DRINK: No visit to Edinburgh would be complete without a drink at CC Blooms, one of Edinburgh’s oldest and most popular gay bars. (Yes, it is named after Bette Midler’s character in Beaches.) It’s got great cocktails and cuisine by day, but at night the dance floor becomes one of Edinburgh’s hottest spots. You can also get down Fridays and Saturdays at The Street‘s downstairs nightclub, but there are laid-back drinks and food upstairs daily (and a pretty patio to enjoy nicer weather). Even more chill is The Regent Bar, a traditional-style pub with no loud music or dance floor.
DINE: What’s vacation without brunch? Belly up to one Scotland’s best benedicts at The Pantry, where seasonal flavors reign. For a bit more of Edinburgh’s signature eclectic taste, stop by Canny Man’s where the decor alone is worth the Instagram post. The ceilings and walls are chockablock with tchotchkes and bric-à-brac to observe while you enjoy fresh seafood and sandwiches. Some of Scotland’s best seafood can be found at The Ship on the Shore, a seafood and champagne bar famous for its breakfasts, served with bubbly, of course.

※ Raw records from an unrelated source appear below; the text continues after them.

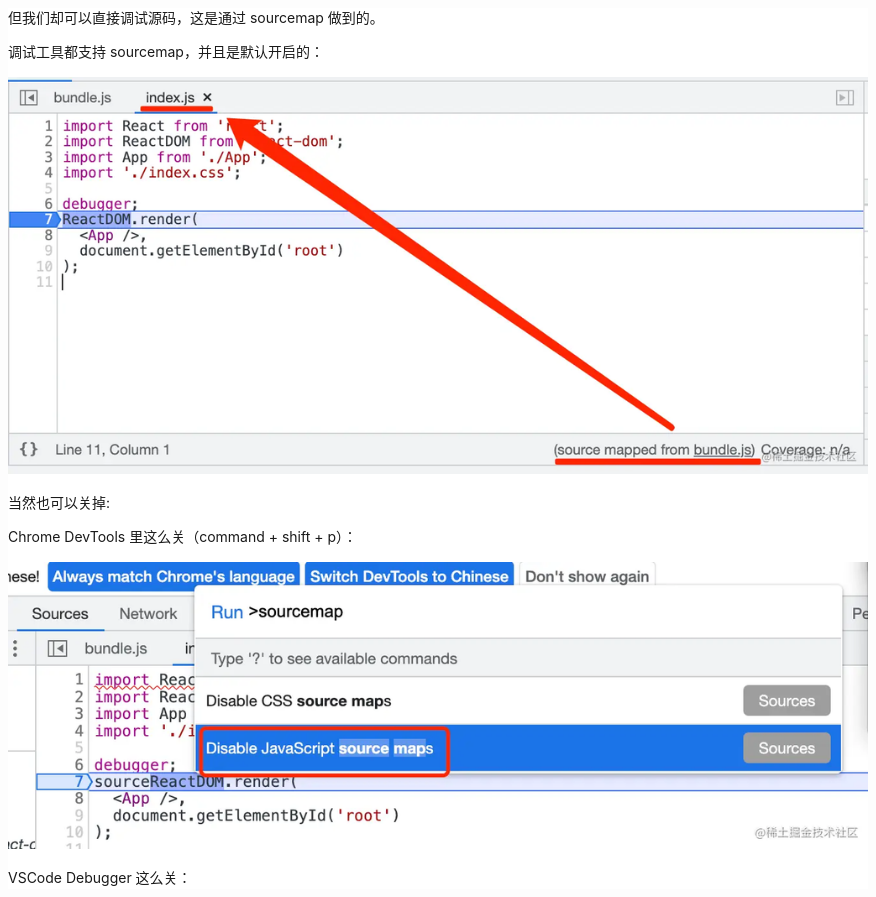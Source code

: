 但我们却可以直接调试源码，这是通过 sourcemap 做到的。

调试工具都支持 sourcemap，并且是默认开启的：

![](./images/f560440318dba8671d47303b96e9d9f9.webp )

当然也可以关掉:

Chrome DevTools 里这么关（command + shift + p）：

![](./images/bb5495c7ad02743a9eb128328d4e0c0e.webp )

VSCode Debugger 这么关：
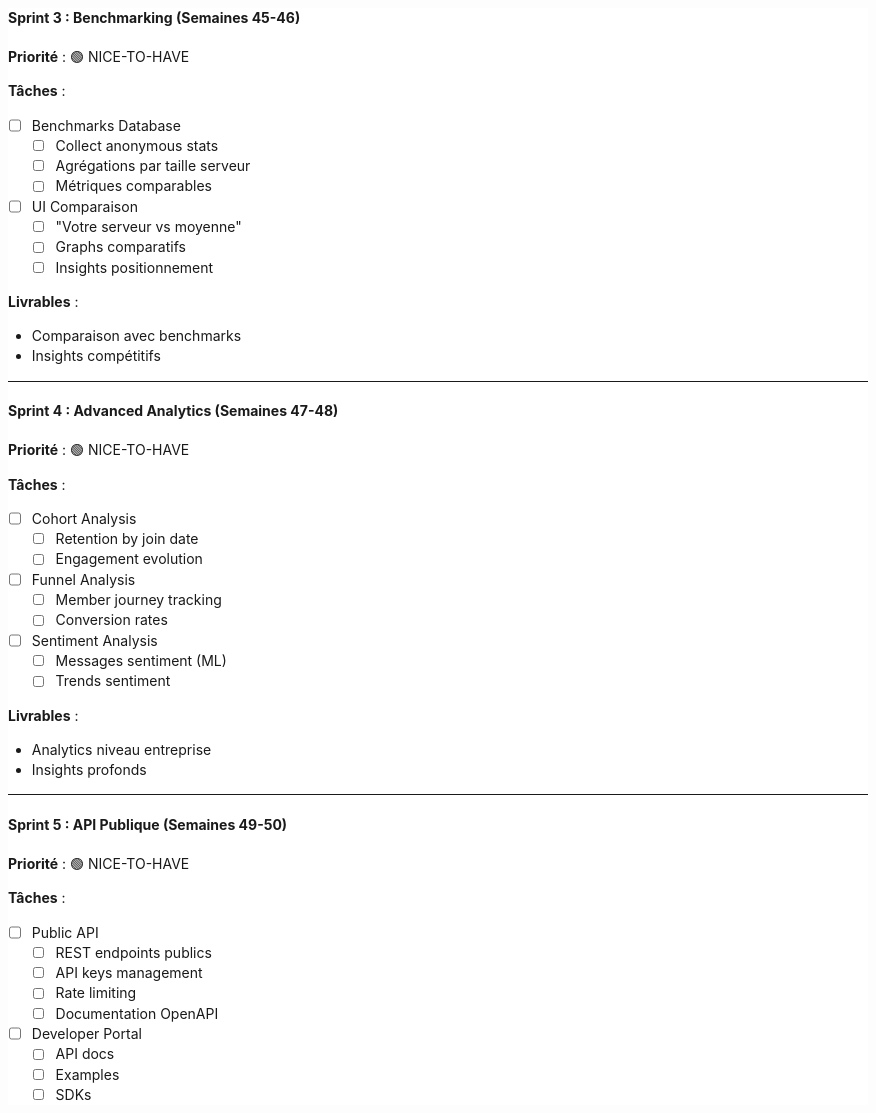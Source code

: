 #### Sprint 3 : Benchmarking (Semaines 45-46)
**Priorité** : 🟢 NICE-TO-HAVE

**Tâches** :
- [ ] Benchmarks Database
  - [ ] Collect anonymous stats
  - [ ] Agrégations par taille serveur
  - [ ] Métriques comparables
  
- [ ] UI Comparaison
  - [ ] "Votre serveur vs moyenne"
  - [ ] Graphs comparatifs
  - [ ] Insights positionnement

**Livrables** :
- Comparaison avec benchmarks
- Insights compétitifs

---

#### Sprint 4 : Advanced Analytics (Semaines 47-48)
**Priorité** : 🟢 NICE-TO-HAVE

**Tâches** :
- [ ] Cohort Analysis
  - [ ] Retention by join date
  - [ ] Engagement evolution
  
- [ ] Funnel Analysis
  - [ ] Member journey tracking
  - [ ] Conversion rates
  
- [ ] Sentiment Analysis
  - [ ] Messages sentiment (ML)
  - [ ] Trends sentiment

**Livrables** :
- Analytics niveau entreprise
- Insights profonds

---

#### Sprint 5 : API Publique (Semaines 49-50)
**Priorité** : 🟢 NICE-TO-HAVE

**Tâches** :
- [ ] Public API
  - [ ] REST endpoints publics
  - [ ] API keys management
  - [ ] Rate limiting
  - [ ] Documentation OpenAPI
  
- [ ] Developer Portal
  - [ ] API docs
  - [ ] Examples
  - [ ] SDKs
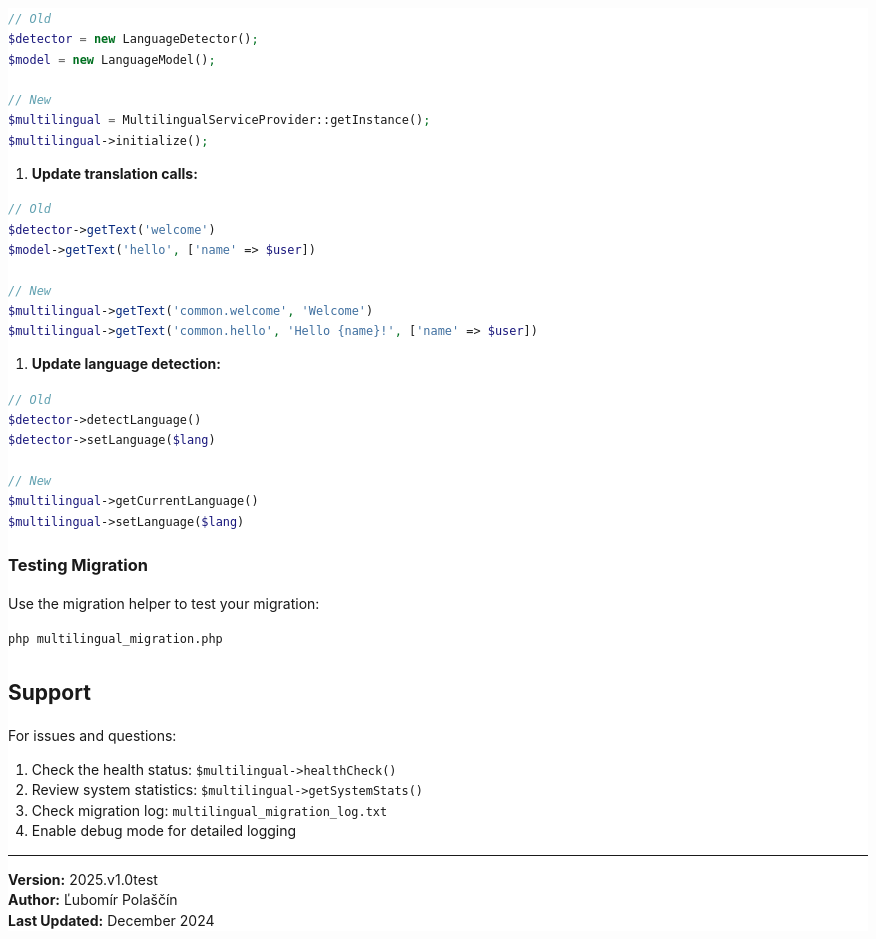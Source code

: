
 ```php
// Old
$detector = new LanguageDetector();
$model = new LanguageModel();

// New
$multilingual = MultilingualServiceProvider::getInstance();
$multilingual->initialize();
```

1. **Update translation calls:**

```php
// Old
$detector->getText('welcome')
$model->getText('hello', ['name' => $user])

// New
$multilingual->getText('common.welcome', 'Welcome')
$multilingual->getText('common.hello', 'Hello {name}!', ['name' => $user])
```

1. **Update language detection:**

```php
// Old
$detector->detectLanguage()
$detector->setLanguage($lang)

// New
$multilingual->getCurrentLanguage()
$multilingual->setLanguage($lang)
```

### Testing Migration

Use the migration helper to test your migration:

```bash
php multilingual_migration.php
```

## Support

For issues and questions:

1. Check the health status: `$multilingual->healthCheck()`
2. Review system statistics: `$multilingual->getSystemStats()`
3. Check migration log: `multilingual_migration_log.txt`
4. Enable debug mode for detailed logging

---

**Version:** 2025.v1.0test  
**Author:** Ľubomír Polaščín  
**Last Updated:** December 2024
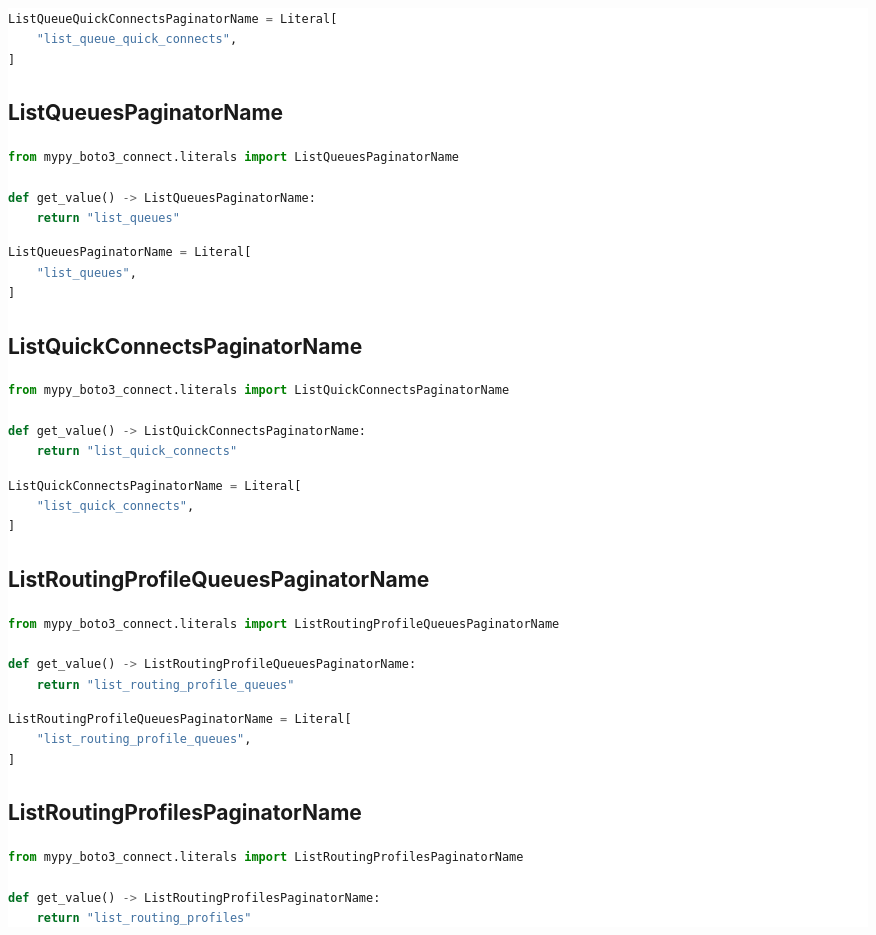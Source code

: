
 ```python title="Definition"
ListQueueQuickConnectsPaginatorName = Literal[
    "list_queue_quick_connects",
]
```
## ListQueuesPaginatorName

```python title="Usage Example"
from mypy_boto3_connect.literals import ListQueuesPaginatorName

def get_value() -> ListQueuesPaginatorName:
    return "list_queues"
```

```python title="Definition"
ListQueuesPaginatorName = Literal[
    "list_queues",
]
```
## ListQuickConnectsPaginatorName

```python title="Usage Example"
from mypy_boto3_connect.literals import ListQuickConnectsPaginatorName

def get_value() -> ListQuickConnectsPaginatorName:
    return "list_quick_connects"
```

```python title="Definition"
ListQuickConnectsPaginatorName = Literal[
    "list_quick_connects",
]
```
## ListRoutingProfileQueuesPaginatorName

```python title="Usage Example"
from mypy_boto3_connect.literals import ListRoutingProfileQueuesPaginatorName

def get_value() -> ListRoutingProfileQueuesPaginatorName:
    return "list_routing_profile_queues"
```

```python title="Definition"
ListRoutingProfileQueuesPaginatorName = Literal[
    "list_routing_profile_queues",
]
```
## ListRoutingProfilesPaginatorName

```python title="Usage Example"
from mypy_boto3_connect.literals import ListRoutingProfilesPaginatorName

def get_value() -> ListRoutingProfilesPaginatorName:
    return "list_routing_profiles"
```
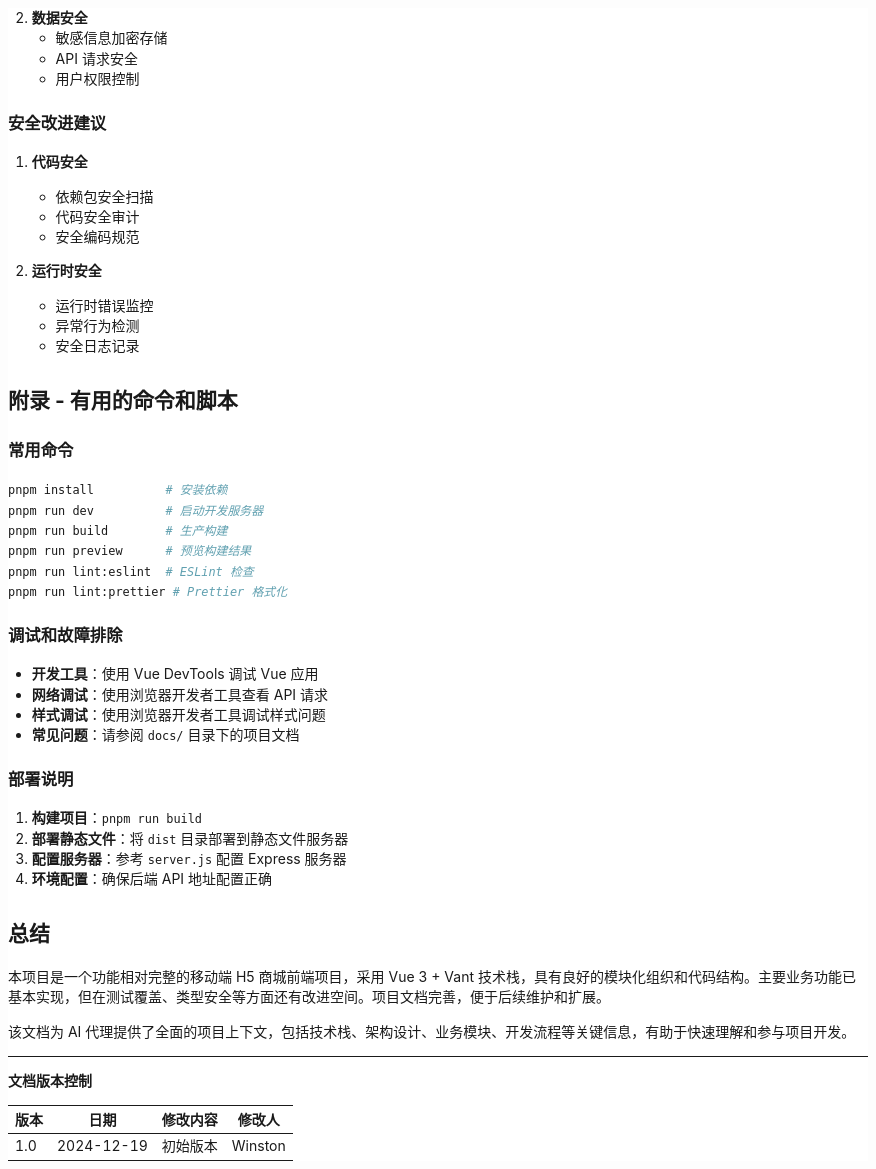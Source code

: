 2. **数据安全**
   - 敏感信息加密存储
   - API 请求安全
   - 用户权限控制

### 安全改进建议

1. **代码安全**

   - 依赖包安全扫描
   - 代码安全审计
   - 安全编码规范

2. **运行时安全**
   - 运行时错误监控
   - 异常行为检测
   - 安全日志记录

## 附录 - 有用的命令和脚本

### 常用命令

```bash
pnpm install          # 安装依赖
pnpm run dev          # 启动开发服务器
pnpm run build        # 生产构建
pnpm run preview      # 预览构建结果
pnpm run lint:eslint  # ESLint 检查
pnpm run lint:prettier # Prettier 格式化
```

### 调试和故障排除

- **开发工具**：使用 Vue DevTools 调试 Vue 应用
- **网络调试**：使用浏览器开发者工具查看 API 请求
- **样式调试**：使用浏览器开发者工具调试样式问题
- **常见问题**：请参阅 `docs/` 目录下的项目文档

### 部署说明

1. **构建项目**：`pnpm run build`
2. **部署静态文件**：将 `dist` 目录部署到静态文件服务器
3. **配置服务器**：参考 `server.js` 配置 Express 服务器
4. **环境配置**：确保后端 API 地址配置正确

## 总结

本项目是一个功能相对完整的移动端 H5 商城前端项目，采用 Vue 3 + Vant 技术栈，具有良好的模块化组织和代码结构。主要业务功能已基本实现，但在测试覆盖、类型安全等方面还有改进空间。项目文档完善，便于后续维护和扩展。

该文档为 AI 代理提供了全面的项目上下文，包括技术栈、架构设计、业务模块、开发流程等关键信息，有助于快速理解和参与项目开发。

---

**文档版本控制**

| 版本 | 日期       | 修改内容 | 修改人  |
| ---- | ---------- | -------- | ------- |
| 1.0  | 2024-12-19 | 初始版本 | Winston |
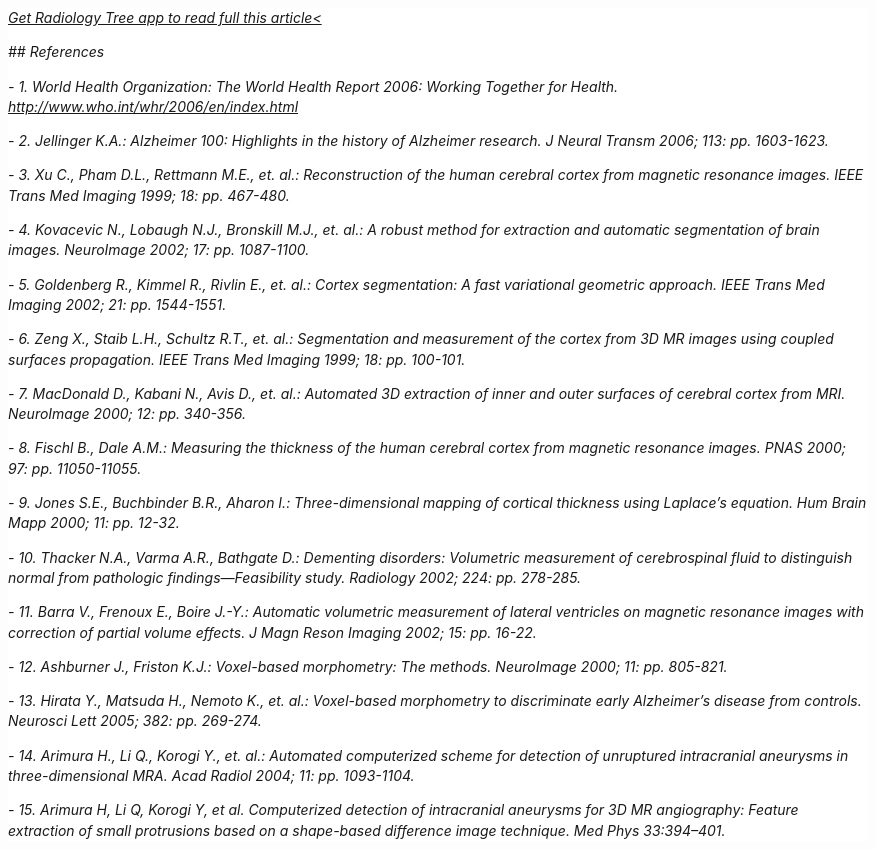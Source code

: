 _[Get Radiology Tree app to read full this article<](https://clinicalpub.com/app)_

_## References_

_- 1\. World Health Organization: The World Health Report 2006: Working Together for Health. http://www.who.int/whr/2006/en/index.html_

_- 2\. Jellinger K.A.: Alzheimer 100: Highlights in the history of Alzheimer research. J Neural Transm 2006; 113: pp. 1603-1623._


_- 3\. Xu C., Pham D.L., Rettmann M.E., et. al.: Reconstruction of the human cerebral cortex from magnetic resonance images. IEEE Trans Med Imaging 1999; 18: pp. 467-480._


_- 4\. Kovacevic N., Lobaugh N.J., Bronskill M.J., et. al.: A robust method for extraction and automatic segmentation of brain images. NeuroImage 2002; 17: pp. 1087-1100._


_- 5\. Goldenberg R., Kimmel R., Rivlin E., et. al.: Cortex segmentation: A fast variational geometric approach. IEEE Trans Med Imaging 2002; 21: pp. 1544-1551._


_- 6\. Zeng X., Staib L.H., Schultz R.T., et. al.: Segmentation and measurement of the cortex from 3D MR images using coupled surfaces propagation. IEEE Trans Med Imaging 1999; 18: pp. 100-101._


_- 7\. MacDonald D., Kabani N., Avis D., et. al.: Automated 3D extraction of inner and outer surfaces of cerebral cortex from MRI. NeuroImage 2000; 12: pp. 340-356._


_- 8\. Fischl B., Dale A.M.: Measuring the thickness of the human cerebral cortex from magnetic resonance images. PNAS 2000; 97: pp. 11050-11055._


_- 9\. Jones S.E., Buchbinder B.R., Aharon I.: Three-dimensional mapping of cortical thickness using Laplace’s equation. Hum Brain Mapp 2000; 11: pp. 12-32._


_- 10\. Thacker N.A., Varma A.R., Bathgate D.: Dementing disorders: Volumetric measurement of cerebrospinal fluid to distinguish normal from pathologic findings—Feasibility study. Radiology 2002; 224: pp. 278-285._


_- 11\. Barra V., Frenoux E., Boire J.-Y.: Automatic volumetric measurement of lateral ventricles on magnetic resonance images with correction of partial volume effects. J Magn Reson Imaging 2002; 15: pp. 16-22._


_- 12\. Ashburner J., Friston K.J.: Voxel-based morphometry: The methods. NeuroImage 2000; 11: pp. 805-821._


_- 13\. Hirata Y., Matsuda H., Nemoto K., et. al.: Voxel-based morphometry to discriminate early Alzheimer’s disease from controls. Neurosci Lett 2005; 382: pp. 269-274._


_- 14\. Arimura H., Li Q., Korogi Y., et. al.: Automated computerized scheme for detection of unruptured intracranial aneurysms in three-dimensional MRA. Acad Radiol 2004; 11: pp. 1093-1104._


_- 15\.  Arimura H, Li Q, Korogi Y, et al. Computerized detection of intracranial aneurysms for 3D MR angiography: Feature extraction of small protrusions based on a shape-based difference image technique. Med Phys 33:394–401._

DO: Lovers of modern art must make time to swing by the National Galleries of Scotland where you can catch a special collection of Robert Mapplethorpe’s photos on display at the Scottish National Portrait Gallery, coinciding with the 30-year anniversary of his death. It’s worth rubbing elbows with fellow tourists at Edinburgh Castle. Enjoy spectacular views of Old Town and New Town, a welcoming tea room and a hearty helping of history via knowledgeable tour guides or easy to follow self-guided audio tours.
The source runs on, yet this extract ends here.